WHAT YOU NEED TO DO —
For this exercise, print the listing below exactly, without its pictures.

SOURCE DATA —
******

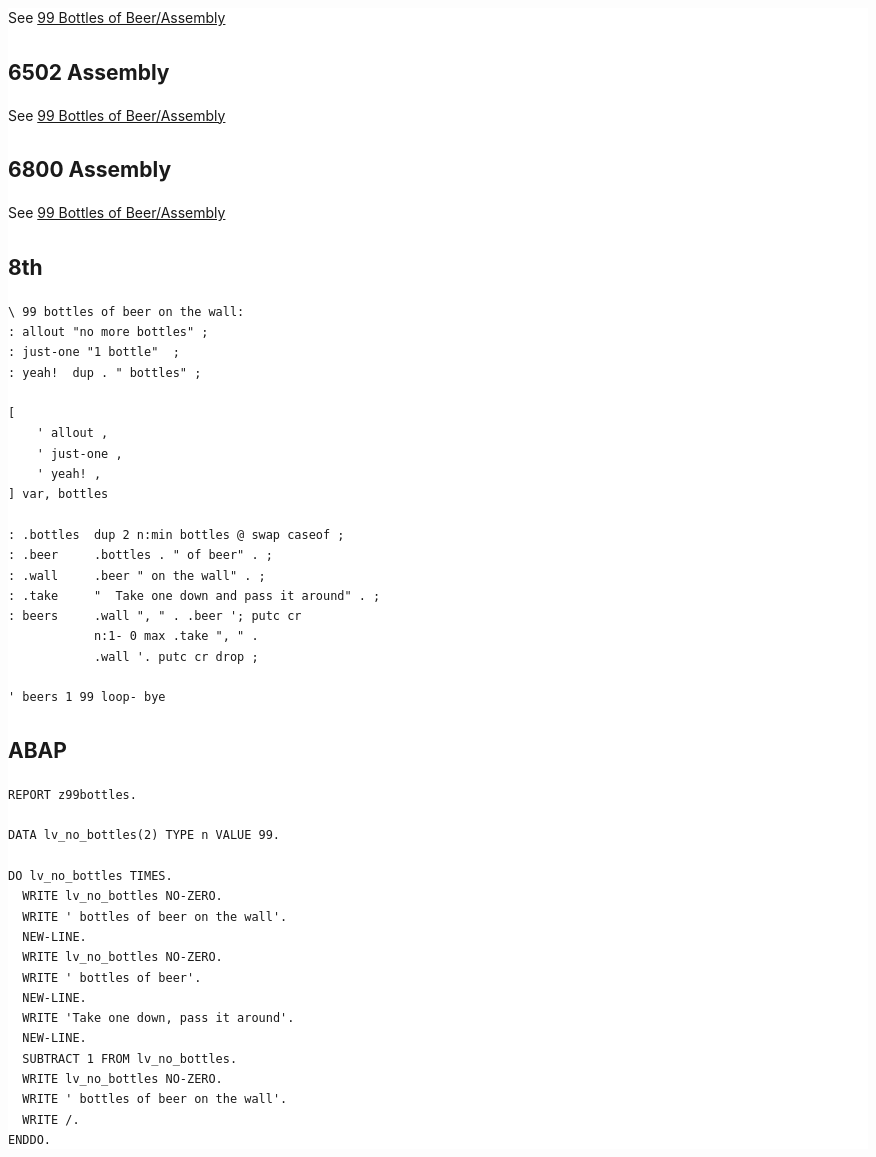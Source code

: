 See [99 Bottles of Beer/Assembly](assembly)


## 6502 Assembly

See [99 Bottles of Beer/Assembly](assembly)


## 6800 Assembly

See [99 Bottles of Beer/Assembly](assembly)


## 8th


```forth
\ 99 bottles of beer on the wall:
: allout "no more bottles" ;
: just-one "1 bottle"  ;
: yeah!	 dup . " bottles" ;

[
	' allout ,
	' just-one ,
	' yeah! ,
] var, bottles

: .bottles  dup 2 n:min bottles @ swap caseof ;
: .beer     .bottles . " of beer" . ;
: .wall     .beer " on the wall" . ;
: .take     "  Take one down and pass it around" . ;
: beers     .wall ", " . .beer '; putc cr
			n:1- 0 max .take ", " .
			.wall '. putc cr drop ;

' beers 1 99 loop- bye
```


## ABAP

```ABAP
REPORT z99bottles.

DATA lv_no_bottles(2) TYPE n VALUE 99.

DO lv_no_bottles TIMES.
  WRITE lv_no_bottles NO-ZERO.
  WRITE ' bottles of beer on the wall'.
  NEW-LINE.
  WRITE lv_no_bottles NO-ZERO.
  WRITE ' bottles of beer'.
  NEW-LINE.
  WRITE 'Take one down, pass it around'.
  NEW-LINE.
  SUBTRACT 1 FROM lv_no_bottles.
  WRITE lv_no_bottles NO-ZERO.
  WRITE ' bottles of beer on the wall'.
  WRITE /.
ENDDO.
```
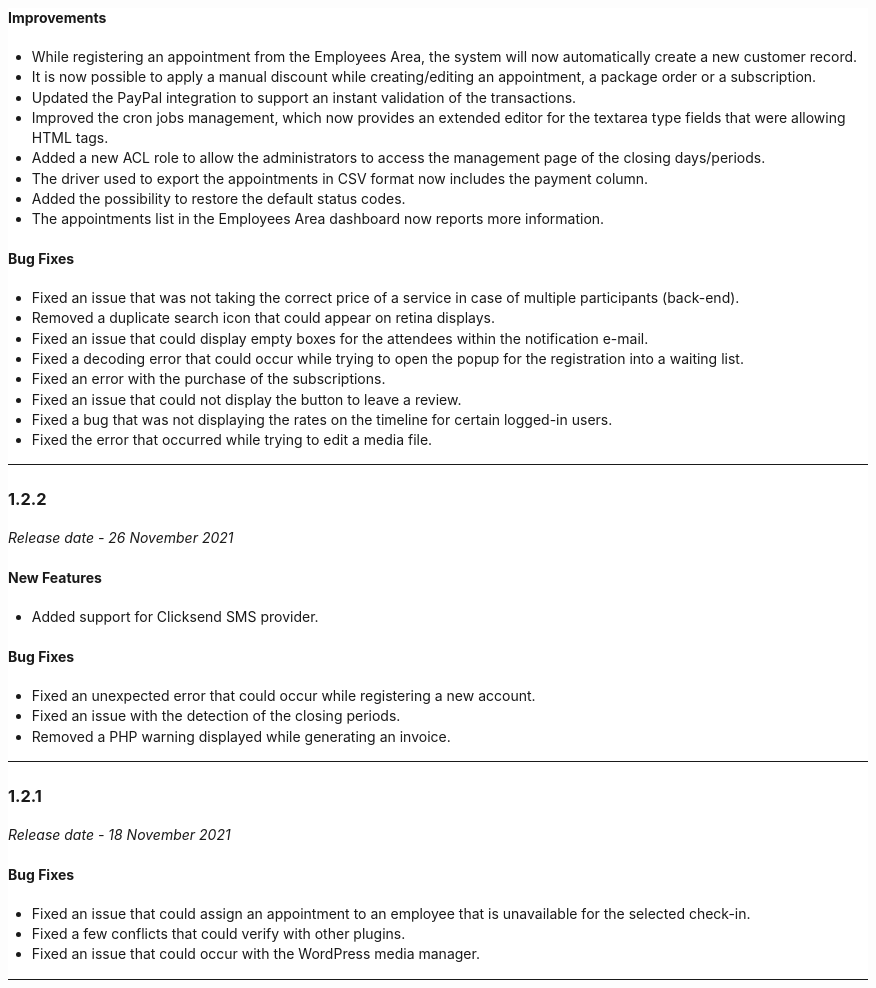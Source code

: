 #### Improvements

* While registering an appointment from the Employees Area, the system will now automatically create a new customer record.
* It is now possible to apply a manual discount while creating/editing an appointment, a package order or a subscription.
* Updated the PayPal integration to support an instant validation of the transactions.
* Improved the cron jobs management, which now provides an extended editor for the textarea type fields that were allowing HTML tags.
* Added a new ACL role to allow the administrators to access the management page of the closing days/periods.
* The driver used to export the appointments in CSV format now includes the payment column.
* Added the possibility to restore the default status codes.
* The appointments list in the Employees Area dashboard now reports more information.

#### Bug Fixes

* Fixed an issue that was not taking the correct price of a service in case of multiple participants (back-end).
* Removed a duplicate search icon that could appear on retina displays.
* Fixed an issue that could display empty boxes for the attendees within the notification e-mail.
* Fixed a decoding error that could occur while trying to open the popup for the registration into a waiting list.
* Fixed an error with the purchase of the subscriptions.
* Fixed an issue that could not display the button to leave a review.
* Fixed a bug that was not displaying the rates on the timeline for certain logged-in users.
* Fixed the error that occurred while trying to edit a media file.

---

### 1.2.2

*Release date - 26 November 2021*

#### New Features

* Added support for Clicksend SMS provider.

#### Bug Fixes

* Fixed an unexpected error that could occur while registering a new account.
* Fixed an issue with the detection of the closing periods.
* Removed a PHP warning displayed while generating an invoice.

---

### 1.2.1

*Release date - 18 November 2021*

#### Bug Fixes

* Fixed an issue that could assign an appointment to an employee that is unavailable for the selected check-in.
* Fixed a few conflicts that could verify with other plugins.
* Fixed an issue that could occur with the WordPress media manager.

---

******

PROBLEM SOLUTION —
Source code

: See [99 Bottles of Beer/Assembly](assembly)


## 6502 Assembly

See [99 Bottles of Beer/Assembly](assembly)


## 6800 Assembly

See [99 Bottles of Beer/Assembly](assembly)


## 8th


```forth
\ 99 bottles of beer on the wall:
: allout "no more bottles" ;
: just-one "1 bottle"  ;
: yeah!	 dup . " bottles" ;

[
	' allout ,
	' just-one ,
	' yeah! ,
] var, bottles

: .bottles  dup 2 n:min bottles @ swap caseof ;
: .beer     .bottles . " of beer" . ;
: .wall     .beer " on the wall" . ;
: .take     "  Take one down and pass it around" . ;
: beers     .wall ", " . .beer '; putc cr
			n:1- 0 max .take ", " .
			.wall '. putc cr drop ;

' beers 1 99 loop- bye
```


## ABAP

```ABAP
REPORT z99bottles.

DATA lv_no_bottles(2) TYPE n VALUE 99.

DO lv_no_bottles TIMES.
  WRITE lv_no_bottles NO-ZERO.
  WRITE ' bottles of beer on the wall'.
  NEW-LINE.
  WRITE lv_no_bottles NO-ZERO.
  WRITE ' bottles of beer'.
  NEW-LINE.
  WRITE 'Take one down, pass it around'.
  NEW-LINE.
  SUBTRACT 1 FROM lv_no_bottles.
  WRITE lv_no_bottles NO-ZERO.
  WRITE ' bottles of beer on the wall'.
  WRITE /.
ENDDO.
```
Source code

: #### Improvements

* While registering an appointment from the Employees Area, the system will now automatically create a new customer record.
* It is now possible to apply a manual discount while creating/editing an appointment, a package order or a subscription.
* Updated the PayPal integration to support an instant validation of the transactions.
* Improved the cron jobs management, which now provides an extended editor for the textarea type fields that were allowing HTML tags.
* Added a new ACL role to allow the administrators to access the management page of the closing days/periods.
* The driver used to export the appointments in CSV format now includes the payment column.
* Added the possibility to restore the default status codes.
* The appointments list in the Employees Area dashboard now reports more information.

#### Bug Fixes

* Fixed an issue that was not taking the correct price of a service in case of multiple participants (back-end).
* Removed a duplicate search icon that could appear on retina displays.
* Fixed an issue that could display empty boxes for the attendees within the notification e-mail.
* Fixed a decoding error that could occur while trying to open the popup for the registration into a waiting list.
* Fixed an error with the purchase of the subscriptions.
* Fixed an issue that could not display the button to leave a review.
* Fixed a bug that was not displaying the rates on the timeline for certain logged-in users.
* Fixed the error that occurred while trying to edit a media file.

---

### 1.2.2

*Release date - 26 November 2021*

#### New Features

* Added support for Clicksend SMS provider.

#### Bug Fixes

* Fixed an unexpected error that could occur while registering a new account.
* Fixed an issue with the detection of the closing periods.
* Removed a PHP warning displayed while generating an invoice.

---

### 1.2.1

*Release date - 18 November 2021*

#### Bug Fixes

* Fixed an issue that could assign an appointment to an employee that is unavailable for the selected check-in.
* Fixed a few conflicts that could verify with other plugins.
* Fixed an issue that could occur with the WordPress media manager.

---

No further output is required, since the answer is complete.